Try it:
With both ends included, transcribe exactly the records below from their first line to the line that contains "Jump to: [navigation](#mw-navigation), [search](#p-search)".

───── Raw data

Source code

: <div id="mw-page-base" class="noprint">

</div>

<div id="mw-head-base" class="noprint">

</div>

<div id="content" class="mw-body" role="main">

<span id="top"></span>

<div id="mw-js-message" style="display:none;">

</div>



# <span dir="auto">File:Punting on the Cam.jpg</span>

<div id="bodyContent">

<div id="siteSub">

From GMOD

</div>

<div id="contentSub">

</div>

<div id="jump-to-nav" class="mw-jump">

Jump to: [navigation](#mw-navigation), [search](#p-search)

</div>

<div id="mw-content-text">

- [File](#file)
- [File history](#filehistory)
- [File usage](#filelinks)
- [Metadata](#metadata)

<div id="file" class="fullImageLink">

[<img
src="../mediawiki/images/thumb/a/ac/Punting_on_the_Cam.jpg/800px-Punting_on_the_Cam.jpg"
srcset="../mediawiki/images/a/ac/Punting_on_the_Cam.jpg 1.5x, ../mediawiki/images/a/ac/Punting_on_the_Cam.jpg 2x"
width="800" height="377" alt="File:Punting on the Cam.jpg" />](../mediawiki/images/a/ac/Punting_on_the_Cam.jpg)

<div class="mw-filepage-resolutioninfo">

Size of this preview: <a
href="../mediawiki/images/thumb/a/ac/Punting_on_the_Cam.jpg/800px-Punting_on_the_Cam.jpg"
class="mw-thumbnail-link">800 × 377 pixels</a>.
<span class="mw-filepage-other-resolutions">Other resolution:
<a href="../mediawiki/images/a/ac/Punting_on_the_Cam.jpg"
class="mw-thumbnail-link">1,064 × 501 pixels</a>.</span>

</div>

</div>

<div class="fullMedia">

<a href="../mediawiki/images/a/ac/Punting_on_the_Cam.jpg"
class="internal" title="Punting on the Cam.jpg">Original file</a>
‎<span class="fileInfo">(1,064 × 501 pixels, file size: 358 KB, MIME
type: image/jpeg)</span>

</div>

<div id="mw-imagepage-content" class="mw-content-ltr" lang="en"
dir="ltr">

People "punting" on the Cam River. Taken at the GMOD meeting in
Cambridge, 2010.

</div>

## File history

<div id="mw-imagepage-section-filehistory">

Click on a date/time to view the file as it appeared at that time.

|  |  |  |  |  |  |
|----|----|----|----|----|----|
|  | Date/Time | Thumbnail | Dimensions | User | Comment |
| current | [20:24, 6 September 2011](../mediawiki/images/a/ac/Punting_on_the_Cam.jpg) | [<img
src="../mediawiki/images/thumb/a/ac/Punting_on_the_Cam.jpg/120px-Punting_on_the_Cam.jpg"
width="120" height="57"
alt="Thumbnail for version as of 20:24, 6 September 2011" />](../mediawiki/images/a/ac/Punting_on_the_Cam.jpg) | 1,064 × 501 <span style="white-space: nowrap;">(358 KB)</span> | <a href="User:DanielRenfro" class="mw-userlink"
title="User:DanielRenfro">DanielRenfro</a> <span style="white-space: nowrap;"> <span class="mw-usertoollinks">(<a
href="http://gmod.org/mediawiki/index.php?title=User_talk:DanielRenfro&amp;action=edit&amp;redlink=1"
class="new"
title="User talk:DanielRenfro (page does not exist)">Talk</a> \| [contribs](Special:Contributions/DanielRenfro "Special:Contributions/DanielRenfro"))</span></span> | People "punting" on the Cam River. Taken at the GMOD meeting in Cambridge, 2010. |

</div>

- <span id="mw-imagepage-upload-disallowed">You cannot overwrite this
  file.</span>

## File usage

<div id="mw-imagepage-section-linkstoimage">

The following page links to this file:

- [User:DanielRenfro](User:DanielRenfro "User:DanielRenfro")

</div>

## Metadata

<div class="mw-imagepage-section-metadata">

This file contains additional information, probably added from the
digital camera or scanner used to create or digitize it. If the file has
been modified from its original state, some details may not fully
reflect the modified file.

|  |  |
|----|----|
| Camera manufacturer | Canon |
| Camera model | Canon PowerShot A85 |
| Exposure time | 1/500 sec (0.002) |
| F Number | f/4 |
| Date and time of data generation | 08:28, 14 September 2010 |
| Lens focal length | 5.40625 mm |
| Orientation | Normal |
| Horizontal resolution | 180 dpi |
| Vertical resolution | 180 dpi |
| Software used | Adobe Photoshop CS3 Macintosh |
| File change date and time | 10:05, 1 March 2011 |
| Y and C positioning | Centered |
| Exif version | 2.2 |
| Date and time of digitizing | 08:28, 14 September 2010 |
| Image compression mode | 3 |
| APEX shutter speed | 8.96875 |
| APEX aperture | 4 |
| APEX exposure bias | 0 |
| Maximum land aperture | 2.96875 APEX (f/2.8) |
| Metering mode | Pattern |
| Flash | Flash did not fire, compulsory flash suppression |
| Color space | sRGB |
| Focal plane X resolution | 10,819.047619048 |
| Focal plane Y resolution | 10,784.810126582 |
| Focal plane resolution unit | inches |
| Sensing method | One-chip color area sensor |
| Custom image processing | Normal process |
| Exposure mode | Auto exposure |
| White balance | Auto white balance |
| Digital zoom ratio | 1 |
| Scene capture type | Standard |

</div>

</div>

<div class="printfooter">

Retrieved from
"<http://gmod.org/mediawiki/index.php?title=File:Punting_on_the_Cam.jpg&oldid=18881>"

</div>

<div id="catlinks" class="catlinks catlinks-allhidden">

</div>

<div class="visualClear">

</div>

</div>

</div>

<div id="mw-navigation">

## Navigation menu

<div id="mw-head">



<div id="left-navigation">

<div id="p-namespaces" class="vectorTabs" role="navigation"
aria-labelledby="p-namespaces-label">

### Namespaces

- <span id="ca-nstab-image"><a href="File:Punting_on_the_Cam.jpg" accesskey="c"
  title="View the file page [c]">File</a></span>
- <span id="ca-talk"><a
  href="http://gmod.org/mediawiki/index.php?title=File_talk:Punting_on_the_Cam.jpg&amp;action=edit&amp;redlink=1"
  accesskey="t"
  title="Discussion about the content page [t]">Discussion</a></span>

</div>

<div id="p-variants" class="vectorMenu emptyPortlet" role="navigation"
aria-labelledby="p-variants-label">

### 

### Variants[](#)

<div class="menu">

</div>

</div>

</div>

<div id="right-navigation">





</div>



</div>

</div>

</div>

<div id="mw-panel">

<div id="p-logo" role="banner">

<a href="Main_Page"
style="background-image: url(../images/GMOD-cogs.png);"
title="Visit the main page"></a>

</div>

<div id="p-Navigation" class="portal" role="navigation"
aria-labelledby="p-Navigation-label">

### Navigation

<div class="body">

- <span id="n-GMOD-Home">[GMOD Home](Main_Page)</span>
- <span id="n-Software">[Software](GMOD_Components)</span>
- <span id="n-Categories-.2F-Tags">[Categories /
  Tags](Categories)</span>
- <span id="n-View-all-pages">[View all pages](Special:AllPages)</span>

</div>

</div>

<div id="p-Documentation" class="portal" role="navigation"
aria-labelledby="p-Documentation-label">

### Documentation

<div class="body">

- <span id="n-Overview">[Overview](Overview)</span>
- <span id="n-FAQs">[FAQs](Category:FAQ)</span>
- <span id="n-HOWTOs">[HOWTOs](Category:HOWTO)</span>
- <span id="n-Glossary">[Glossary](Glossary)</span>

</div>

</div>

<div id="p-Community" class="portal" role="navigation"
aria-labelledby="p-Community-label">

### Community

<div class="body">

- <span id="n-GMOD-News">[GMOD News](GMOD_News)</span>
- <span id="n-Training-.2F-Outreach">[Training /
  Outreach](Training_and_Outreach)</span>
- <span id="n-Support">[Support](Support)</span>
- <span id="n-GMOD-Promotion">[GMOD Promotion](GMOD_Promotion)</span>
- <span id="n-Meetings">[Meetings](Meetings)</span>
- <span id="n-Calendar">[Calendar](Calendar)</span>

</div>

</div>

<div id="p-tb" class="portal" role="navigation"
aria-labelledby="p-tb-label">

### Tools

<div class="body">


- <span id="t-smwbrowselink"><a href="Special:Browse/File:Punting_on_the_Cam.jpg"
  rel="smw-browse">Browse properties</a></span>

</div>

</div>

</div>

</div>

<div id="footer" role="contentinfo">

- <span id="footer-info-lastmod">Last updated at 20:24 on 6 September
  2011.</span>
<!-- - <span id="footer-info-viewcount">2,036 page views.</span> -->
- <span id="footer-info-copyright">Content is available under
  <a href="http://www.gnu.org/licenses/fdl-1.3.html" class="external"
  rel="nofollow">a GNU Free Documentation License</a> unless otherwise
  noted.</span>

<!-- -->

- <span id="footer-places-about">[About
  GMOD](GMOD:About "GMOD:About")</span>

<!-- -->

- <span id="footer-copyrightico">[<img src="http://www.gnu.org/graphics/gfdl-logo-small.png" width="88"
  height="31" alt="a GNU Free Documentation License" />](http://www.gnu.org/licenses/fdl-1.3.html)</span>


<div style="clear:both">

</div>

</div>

──────────

Response:
Source code

: <div id="mw-page-base" class="noprint">

</div>

<div id="mw-head-base" class="noprint">

</div>

<div id="content" class="mw-body" role="main">

<span id="top"></span>

<div id="mw-js-message" style="display:none;">

</div>



# <span dir="auto">File:Punting on the Cam.jpg</span>

<div id="bodyContent">

<div id="siteSub">

From GMOD

</div>

<div id="contentSub">

</div>

<div id="jump-to-nav" class="mw-jump">

Jump to: [navigation](#mw-navigation), [search](#p-search)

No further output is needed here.